Kendi Ses Kaydımızı Neden Beğenmeyiz? Bu Ses Neden Bizi Rahatsız Eder?
Muhteşem sesi olan bir şarkıcı ya da seslendirme sanatçısı değilseniz muhtemelen kendi sesinizin kaydını dinlemekten hoşlanmıyorsunuzdur. Bir kulaklıktan dinlediğiniz o kayıttaki sesin, yıllardır ağzınızdan çıkan ses olduğuna inanmak güçtür. Burada yaşanan gariplik sesinizin başarısızlığı ya da sizin yeteneksizliğiniz değildir. Burada özel bir neden vardır.
Sesleri nasıl duyarız? Elbette kulağımızın algıladığı titreşimlerle. Bu titreşimler, öncelikle orta kulaktaki üç kemiğe ve daha sonra titreşimleri sinir sinyallerine dönüştüren salyangoz şeklindeki bir organ olan Koklea’ya gönderilir.

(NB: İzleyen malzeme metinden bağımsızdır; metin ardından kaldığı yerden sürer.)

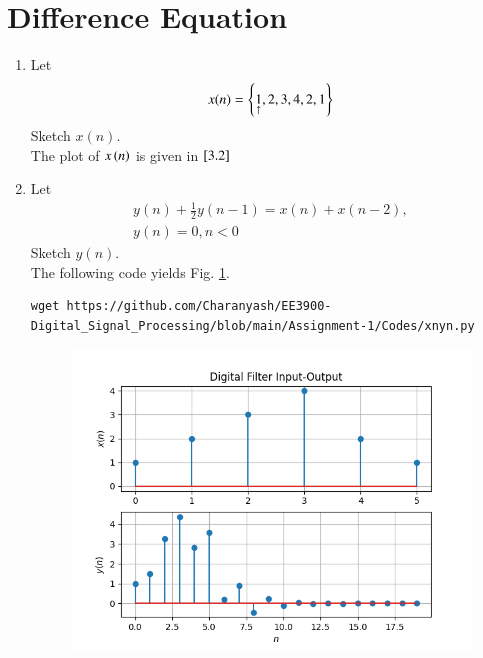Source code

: \documentclass[journal,12pt,twocolumn]{IEEEtran}
\renewcommand\thesection{\arabic{section}}
\begin{document}
\section{Difference Equation}
\begin{enumerate}[label=\thesection.\arabic*,ref=\thesection.\theenumi]
\item Let
\begin{equation}
x(n) = \left\{\underset{\uparrow}{1},2,3,4,2,1\right\}
\end{equation}
Sketch $x(n)$.\\
\solution The plot of $x\left(n\right)$ is given in $\ref{3.2}$
\item \label{3.2} Let
\begin{multline}
\label{eq:iir_filter}
y(n) + \frac{1}{2}y(n-1) = x(n) + x(n-2), 
\\
 y(n) = 0, n < 0
\end{multline}
Sketch $y(n)$.\\
\solution The following code yields Fig. \ref{fig:xnyn}.
\begin{lstlisting}
wget https://github.com/Charanyash/EE3900-Digital_Signal_Processing/blob/main/Assignment-1/Codes/xnyn.py
\end{lstlisting}
\begin{figure}[!ht]
\begin{center}
\includegraphics[width=\columnwidth]{xnyn.png}
\end{center}
\label{fig:xnyn}	
\end{figure}

\end{enumerate}
\end{document}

Bir araba kornası, bir müzik, dalga sesi gibi dışarıdan gelen sesleri kulak kanallarımız aracılığıyla iç kulağımıza ve kokleamıza geçen ses dalgaları sayesinde algılarız. Sesimiz bir hoparlör ya da kulaklık ile kendimize dinletildiğinde, hava kaynaklı titreşimler duyuyoruz. Ancak ses, kendi vokal tonumuzdan geliyorsa durum biraz farklıdır. Konuştuğumuzda duyduğumuz birçok şey dış sesle aynı algılanıyor fakat aynı zamanda çene kemiğimizin ve kafatasının içinden geçen titreşimleri de alıyoruz. Bu durum, ataletsel kemik iletimi olarak da biliniyor. Bu ayrıca duyduğunuz sesin kalitesini de değiştiren bir etken. Kemik iletimi, düşük frekanslı titreşimleri “ortaya çıkarma” eğilimindedir ve sesinizi gerçekte olduğundan daha derin ve daha az gıcırtılı yapar.

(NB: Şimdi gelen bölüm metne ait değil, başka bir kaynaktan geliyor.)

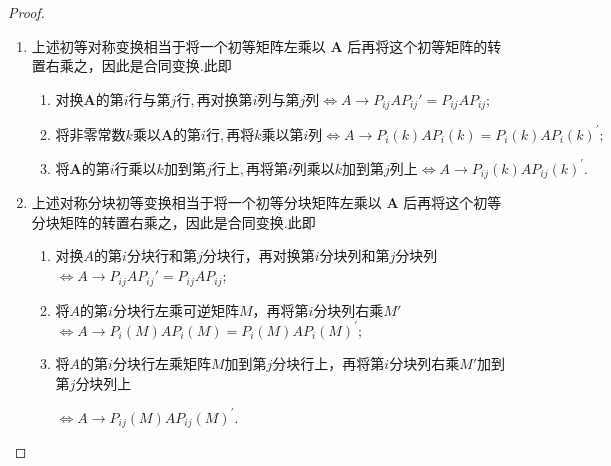 \documentclass[../../main.tex]{subfiles}%
\begin{document}
\begin{proof}
\begin{enumerate}
\item 上述初等对称变换相当于将一个初等矩阵左乘以 $\boldsymbol{A}$ 后再将这个初等矩阵的转置右乘之，因此是合同变换.此即
\begin{enumerate}[(1)]
\item $\text{对换}\boldsymbol{A}\text{的第}i\text{行与第}j\text{行},\text{再对换第}i\text{列与第}j\text{列} \iff A\rightarrow P_{ij}AP_{ij}'=P_{ij}AP_{ij};$

\item $\text{将非零常数}k\text{乘以}\boldsymbol{A}\text{的第}i\text{行},\text{再将}k\text{乘以第}i\text{列}\Longleftrightarrow A\rightarrow P_i\left( k \right) AP_{i}\left( k \right)= P_i\left( k \right) AP_{i}\left( k \right)^{\prime};$

\item $\text{将}\boldsymbol{A}\text{的第}i\text{行乘以}k\text{加到第}j\text{行上},\text{再将第}i\text{列乘以}k\text{加到第}j\text{列上}\Longleftrightarrow A\rightarrow P_{ij}\left( k \right) AP_{ij}\left( k \right)^{\prime} .$
\end{enumerate}

\item 上述对称分块初等变换相当于将一个初等分块矩阵左乘以 $\boldsymbol{A}$ 后再将这个初等分块矩阵的转置右乘之，因此是合同变换.此即
\begin{enumerate}[(1)]
\item 对换\(A\)的第\(i\)分块行和第\(j\)分块行，再对换第\(i\)分块列和第\(j\)分块列$\iff A\rightarrow P_{ij}AP_{ij}'=P_{ij}AP_{ij};$

\item 将\(A\)的第\(i\)分块行左乘可逆矩阵\(M\)，再将第\(i\)分块列右乘\(M'\)$\Longleftrightarrow A\rightarrow P_i\left( M \right) AP_{i}\left( M \right)= P_i\left( M \right) AP_{i}\left( M \right)^{\prime};$

\item 将\(A\)的第\(i\)分块行左乘矩阵\(M\)加到第\(j\)分块行上，再将第\(i\)分块列右乘\(M'\)加到第\(j\)分块列上

$\Longleftrightarrow A\rightarrow P_{ij}\left( M \right) AP_{ij}\left( M \right)^{\prime} .$
\end{enumerate}
\end{enumerate}
\end{proof}
\end{document}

Her durumda bu sesten hoşlanmazsınız çünkü bu alışkın olduğunuz ses değildir. Kendiniz için de kolayca ters etkiyi deneyebilirsiniz. Örneğin ellerinizle kulağınızı kapatın, bu sayede sadece kemikle iletilen titreşimleri duyarsınız ve hava ile iletilen titreşimleri engellersiniz. Sesinizin normalden çok daha derin olduğunu fark edeceksiniz. Dolayısıyla malesef gerçek sesiniz kaydettiğinizde duyduğunuz sestir.